Büyükanıt'tan mesajlar
Genelkurmay Başkanı Orgeneral Yaşar Büyükanıt, ABD'de yaşayan Türkler'e bir konuşma yaptı. Bu konuşmasında, Türkiye'nin "bölünmez bütünlüğüne" ve "rejimin niteliklerine" atıfta bulundu. Kimsenin, Türkiye'nin bölüneceğinden ve Anayasa'sıyla belirlenmiş rejimin dışına çıkacağından korkmaması gerektiğini söyledi. "Kimse korkularının ve duygularının esiri olmasın. Türkiye Cumhuriyeti, Atatürk'ün kurduğu cumhuriyettir ve bu cumhuriyet, rejimiyle, temel ilkeleriyle sonsuza kadar var olacaktır" dedi. Maalesef ülkemizde, milletimize sürekli iki çeşit korku aşılanıyor: "Memleket parçalanacak", "Laik cumhuriyet ortadan kalkacak" Orgeneral Yaşar Büyükanıt, kendimize güvenmemiz gerektiğini söylerken, acaba kime mesaj verdi? 1) PKK'ya ve terör örgütünü himaye eden devletlere... Talabani ve Barzani'ye, Kuzey Irak'taki Kürt yönetimine... 2) Rejim meselesinde ise "Acaba hedef hükûmet mi?" diye düşünülebilir. Çünkü kimilerinde, AK Parti'nin gizli bir gündemi olduğu endişesi mevcut. Büyükanıt, belki de, bu endişeyi duyanlara "Kaygılanmayınız, biz buradayız" mesajını veriyor; onları, siyasgelişmeler karşısında soğukkanlı davranmaya davet ediyor.
***
İşin aslına bakılırsa, bugünkü dünyamızda "lâf ile peynir gemisini yürütmek" kolay değil.
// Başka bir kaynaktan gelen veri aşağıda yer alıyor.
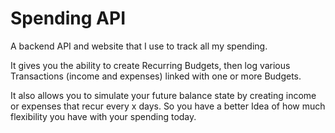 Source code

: 
<h1><b>Spending API</b></h1>

<p>A backend API and website that I use to track all my spending.</p>

<p>It gives you the ability to create Recurring Budgets, then log
various Transactions (income and expenses) linked with one or more Budgets.</p>

<p>It also allows you to simulate your future balance state by creating income or expenses that recur every x days. 
So you have a better Idea of how much flexibility you have with your spending today.</p>
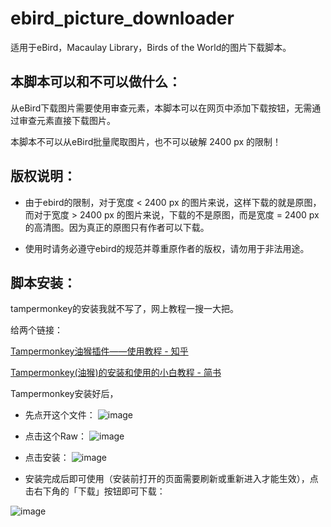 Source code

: # ebird_picture_downloader

适用于eBird，Macaulay Library，Birds of the World的图片下载脚本。

## 本脚本可以和不可以做什么：

从eBird下载图片需要使用审查元素，本脚本可以在网页中添加下载按钮，无需通过审查元素直接下载图片。

本脚本不可以从eBird批量爬取图片，也不可以破解 2400 px 的限制！

## 版权说明：

* 由于ebird的限制，对于宽度 < 2400 px 的图片来说，这样下载的就是原图，而对于宽度 > 2400 px 的图片来说，下载的不是原图，而是宽度 = 2400 px 的高清图。因为真正的原图只有作者可以下载。

* 使用时请务必遵守ebird的规范并尊重原作者的版权，请勿用于非法用途。

## 脚本安装：

tampermonkey的安装我就不写了，网上教程一搜一大把。

给两个链接：

[Tampermonkey油猴插件——使用教程 - 知乎](https://zhuanlan.zhihu.com/p/128453110)

[Tampermonkey(油猴)的安装和使用的小白教程 - 简书](https://www.jianshu.com/p/aa313195ae65)

Tampermonkey安装好后，

* 先点开这个文件：
![image](https://user-images.githubusercontent.com/14086980/158395104-b7596f51-8ae9-4a8c-aa9d-fa8044547d67.png)

* 点击这个Raw：
![image](https://user-images.githubusercontent.com/14086980/158395258-b67f2144-838f-436c-a6d2-18903c1745e5.png)

* 点击安装：
![image](https://user-images.githubusercontent.com/14086980/158398055-9b99cc3d-2ecc-41fb-9023-ff24733b230c.png)

* 安装完成后即可使用（安装前打开的页面需要刷新或重新进入才能生效），点击右下角的「下载」按钮即可下载：

![image](https://user-images.githubusercontent.com/14086980/173176191-2a956442-34b7-4e6c-b153-483ee3c906b2.png)


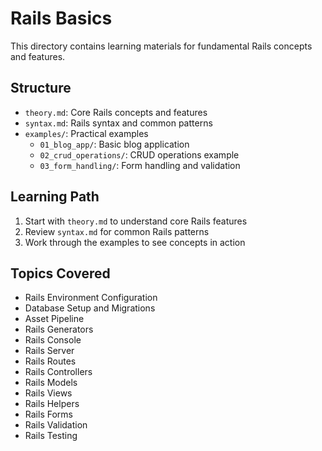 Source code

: # Rails Basics

This directory contains learning materials for fundamental Rails concepts and features.

## Structure

- `theory.md`: Core Rails concepts and features
- `syntax.md`: Rails syntax and common patterns
- `examples/`: Practical examples
  - `01_blog_app/`: Basic blog application
  - `02_crud_operations/`: CRUD operations example
  - `03_form_handling/`: Form handling and validation

## Learning Path

1. Start with `theory.md` to understand core Rails features
2. Review `syntax.md` for common Rails patterns
3. Work through the examples to see concepts in action

## Topics Covered

- Rails Environment Configuration
- Database Setup and Migrations
- Asset Pipeline
- Rails Generators
- Rails Console
- Rails Server
- Rails Routes
- Rails Controllers
- Rails Models
- Rails Views
- Rails Helpers
- Rails Forms
- Rails Validation
- Rails Testing  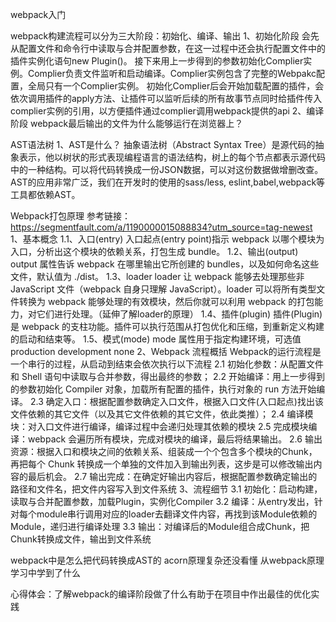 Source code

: <!--
 * @Date: 2024-07-17 15:28:45
 * @LastEditors: 徐一鸣
 * @LastEditTime: 2024-07-29 11:49:34
 * @Description:
-->
webpack入门

webpack构建流程可以分为三大阶段：初始化、编译、输出
  1、初始化阶段
    会先从配置文件和命令行中读取与合并配置参数，在这一过程中还会执行配置文件中的插件实例化语句new Plugin()。
    接下来用上一步得到的参数初始化Complier实例。Complier负责文件监听和启动编译。Complier实例包含了完整的Webpakc配置，全局只有一个Complier实例。
    初始化Complier后会开始加载配置的插件，会依次调用插件的apply方法、让插件可以监听后续的所有故事节点同时给插件传入complier实例的引用，以方便插件通过complier调用webpack提供的api
  2、编译阶段
webpack最后输出的文件为什么能够运行在浏览器上？

AST语法树
  1、AST是什么？
  抽象语法树（Abstract Syntax Tree）是源代码的抽象表示，他以树状的形式表现编程语言的语法结构，树上的每个节点都表示源代码中的一种结构。可以将代码转换成一份JSON数据，可以对这份数据做增删改查。AST的应用非常广泛，我们在开发时的使用的sass/less, eslint,babel,webpack等工具都依赖AST。

Webpack打包原理
  参考链接：https://segmentfault.com/a/1190000015088834?utm_source=tag-newest
  1、基本概念
    1.1、入口(entry)
    入口起点(entry point)指示 webpack 以哪个模块为入口，分析出这个模块的依赖关系，打包生成 bundle。
    1.2、输出(output)
    output 属性告诉 webpack 在哪里输出它所创建的 bundles，以及如何命名这些文件，默认值为 ./dist。
    1.3、loader
    loader 让 webpack 能够去处理那些非 JavaScript 文件（webpack 自身只理解 JavaScript）。loader 可以将所有类型文件转换为 webpack 能够处理的有效模块，然后你就可以利用 webpack 的打包能力，对它们进行处理。（延伸了解loader的原理）
    1.4、插件(plugin)
    插件(Plugin)是 webpack 的支柱功能。插件可以执行范围从打包优化和压缩，到重新定义构建的启动和结束等。
    1.5、模式(mode)
    mode 属性用于指定构建环境，可选值 production development none
  2、Webpack 流程概括
    Webpack的运行流程是一个串行的过程，从启动到结束会依次执行以下流程
    2.1 初始化参数：从配置文件和 Shell 语句中读取与合并参数，得出最终的参数；
    2.2 开始编译：用上一步得到的参数初始化 Compiler 对象，加载所有配置的插件，执行对象的 run 方法开始编译。
    2.3 确定入口：根据配置参数确定入口文件，根据入口文件(入口起点)找出该文件依赖的其它文件（以及其它文件依赖的其它文件，依此类推）；
    2.4 编译模块：对入口文件进行编译，编译过程中会递归处理其依赖的模块
    2.5 完成模块编译：webpack 会遍历所有模块，完成对模块的编译，最后将结果输出。
    2.6 输出资源：根据入口和模块之间的依赖关系、组装成一个个包含多个模块的Chunk，再把每个 Chunk 转换成一个单独的文件加入到输出列表，这步是可以修改输出内容的最后机会。
    2.7 输出完成：在确定好输出内容后，根据配置参数确定输出的路径和文件名，把文件内容写入到文件系统
  3、流程细节
    3.1 初始化：启动构建，读取与合并配置参数，加载Plugin，实例化Compiler
    3.2 编译：从entry发出，针对每个module串行调用对应的loader去翻译文件内容，再找到该Module依赖的Module，递归进行编译处理
    3.3 输出：对编译后的Module组合成Chunk，把Chunk转换成文件，输出到文件系统

webpack中是怎么把代码转换成AST的
acorn原理复杂还没看懂
从webpack原理学习中学到了什么

心得体会：了解webpack的编译阶段做了什么有助于在项目中作出最佳的优化实践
Amerika'nın işgal ettiği Irak'ta bağımsız bir Kürt devleti kurulursa, böyle bir gelişmeyi ülkemiz açısından tehlikeli görenler fiilen ne yapabilir? Kuzey Irak'a müdahale edebilir miyiz? Bizim yapabileceğimiz, sadece, diplomatik ilişkilerle PKK'nın himaye görmesini önlemek ve yurt içinde bu örgüte karşı kararlı bir mücadele vermekten ibarettir. Rejim konusuna gelince... Marjinal gruplar hariç, etkili hiçbir kurumun cumhuriyetin laik niteliğini değiştirmeye yönelik düşünceleri olduğunu tahmin etmiyorum. Zaten, böyle bir varsayım üzerine kim nasıl tedbir alacak? Yeni bir darbe mi olacak? Bu da mümkün değil. Zira o zaman, Anayasa'da yerini bulan, cumhuriyetimizin başka nitelikleri, "demokratik hukuk devleti" rafa kaldırılmış olmaz mı? Büyükanıt sözleriyle, millete güven aşıladı; korkuların eseri olunmaması gerektiğini söyledi. Hâlâ 1920'lerin endişeleriyle yaşayanların sükûnet bulacağını umut ediyorum.